Social media makes events more special
Say what you will about Facebook and Twitter and how social media is ruining our attention spans and destroying our society, 140 characters at a time.
But even the most stubborn social media skeptics (and I know more of them than I should) cannot argue one simple fact: Facebook and Twitter rock when it's your birthday.
Take my friend Katie, whose birthday was on Thursday. I already knew that Katie, a cute and bubbly PR girl with an edge, was popular.
But by the end of the day on Thursday, Katie had about 150 birthday greetings on her Facebook wall. I didn't even bother counting her Twitter salutations.
That's a whole lot of birthday love for a person over 30, who in the dark ages before Facebook would wake up on a not-so-significant birthday and reasonably be able to expect a call from her mom, flowers from her husband and — if she was lucky — lunch paid for by a co-worker.
With social media, though, the Celebration of You usually starts the night before your birthday, when all of your followers get an electronic notification that the next day is your big day.
Someone comments on your wall. Then someone else does. And pretty soon, the fact that it's your birthday is the "Top News" of the day, and everyone you've ever known is joining in the chorus of congrats.
It's not just birthdays that are made more meaningful by social media.
A co-worker of mine whose brother recently died was overwhelmed, touched and comforted by the outpouring of sympathy that flooded her Facebook page.
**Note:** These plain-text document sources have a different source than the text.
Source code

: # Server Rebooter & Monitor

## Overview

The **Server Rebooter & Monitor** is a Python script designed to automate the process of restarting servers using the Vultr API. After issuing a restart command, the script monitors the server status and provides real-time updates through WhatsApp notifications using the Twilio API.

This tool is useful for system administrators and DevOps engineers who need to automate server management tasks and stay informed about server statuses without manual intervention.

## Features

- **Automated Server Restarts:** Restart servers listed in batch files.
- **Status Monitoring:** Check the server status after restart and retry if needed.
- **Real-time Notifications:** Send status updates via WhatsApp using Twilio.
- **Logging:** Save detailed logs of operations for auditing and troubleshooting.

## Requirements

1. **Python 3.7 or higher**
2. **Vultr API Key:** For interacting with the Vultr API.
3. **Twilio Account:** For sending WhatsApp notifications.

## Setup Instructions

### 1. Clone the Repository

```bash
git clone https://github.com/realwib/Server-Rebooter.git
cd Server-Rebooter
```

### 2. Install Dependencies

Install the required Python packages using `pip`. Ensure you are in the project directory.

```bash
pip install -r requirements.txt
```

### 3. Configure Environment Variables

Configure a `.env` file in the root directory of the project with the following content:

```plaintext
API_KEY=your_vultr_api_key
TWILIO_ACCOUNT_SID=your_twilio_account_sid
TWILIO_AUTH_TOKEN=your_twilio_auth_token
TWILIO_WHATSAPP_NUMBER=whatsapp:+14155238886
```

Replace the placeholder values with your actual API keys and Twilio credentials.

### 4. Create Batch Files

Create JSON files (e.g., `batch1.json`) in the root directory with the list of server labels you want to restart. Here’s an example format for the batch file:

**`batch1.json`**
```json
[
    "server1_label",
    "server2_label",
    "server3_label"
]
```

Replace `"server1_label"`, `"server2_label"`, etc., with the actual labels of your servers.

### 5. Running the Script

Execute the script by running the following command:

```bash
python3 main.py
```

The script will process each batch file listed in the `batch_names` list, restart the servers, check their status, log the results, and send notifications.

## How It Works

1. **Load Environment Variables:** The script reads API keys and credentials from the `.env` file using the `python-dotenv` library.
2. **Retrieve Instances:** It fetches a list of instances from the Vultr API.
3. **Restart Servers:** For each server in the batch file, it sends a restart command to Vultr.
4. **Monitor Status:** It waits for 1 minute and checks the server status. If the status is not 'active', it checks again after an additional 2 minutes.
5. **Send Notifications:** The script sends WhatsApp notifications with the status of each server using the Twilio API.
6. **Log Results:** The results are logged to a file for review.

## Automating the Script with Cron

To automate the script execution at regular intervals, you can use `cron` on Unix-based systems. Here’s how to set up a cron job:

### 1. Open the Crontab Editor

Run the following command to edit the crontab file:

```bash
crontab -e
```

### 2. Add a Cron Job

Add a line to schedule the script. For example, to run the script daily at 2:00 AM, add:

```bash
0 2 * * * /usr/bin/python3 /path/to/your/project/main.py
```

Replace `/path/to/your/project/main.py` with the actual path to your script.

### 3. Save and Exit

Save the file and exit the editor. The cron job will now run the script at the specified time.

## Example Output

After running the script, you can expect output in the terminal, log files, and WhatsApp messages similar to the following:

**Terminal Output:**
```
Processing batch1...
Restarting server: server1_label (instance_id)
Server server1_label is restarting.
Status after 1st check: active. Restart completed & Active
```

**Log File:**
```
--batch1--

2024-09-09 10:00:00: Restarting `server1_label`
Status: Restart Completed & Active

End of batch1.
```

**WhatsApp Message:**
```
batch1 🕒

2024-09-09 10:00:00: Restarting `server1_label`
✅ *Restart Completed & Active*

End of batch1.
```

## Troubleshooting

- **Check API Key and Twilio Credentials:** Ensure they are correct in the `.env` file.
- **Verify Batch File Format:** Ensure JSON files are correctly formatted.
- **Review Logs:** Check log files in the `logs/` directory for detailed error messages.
Other friends going through life events happy and sad — illnesses, job losses, marriages, new babies — often find their Facebook pages filled with congratulations or sympathy.
I recently went back and checked out my Facebook wall from my birthday last November.
I received about 70 wishes (clearly not as popular as Katie), and the people I heard from spanned my entire life: Two cousins from other states, a former co-worker from my high school Brass Buckle days, a bunch of high school classmates I haven't seen since we graduated, a few college classmates, a sampling of co-workers present and past, Brett Harris and several people I don't even know.
Without social media, I wouldn't hear from many of these people more than once a year, and many more of them I likely never would have heard from again.
But with it, I end my birthday with a fuzzy feeling. Even though I know that everybody gets The Treatment on Facebook on their big day, the flood of well wishes is still good for the soul.
"There is nothing like social media to make you feel like a million bucks on your birthday," Katie wrote on her wall at the end of her day. "Thanks, friends. Thirty-three is nothing to really celebrate, but you sure know how to make this girl smile."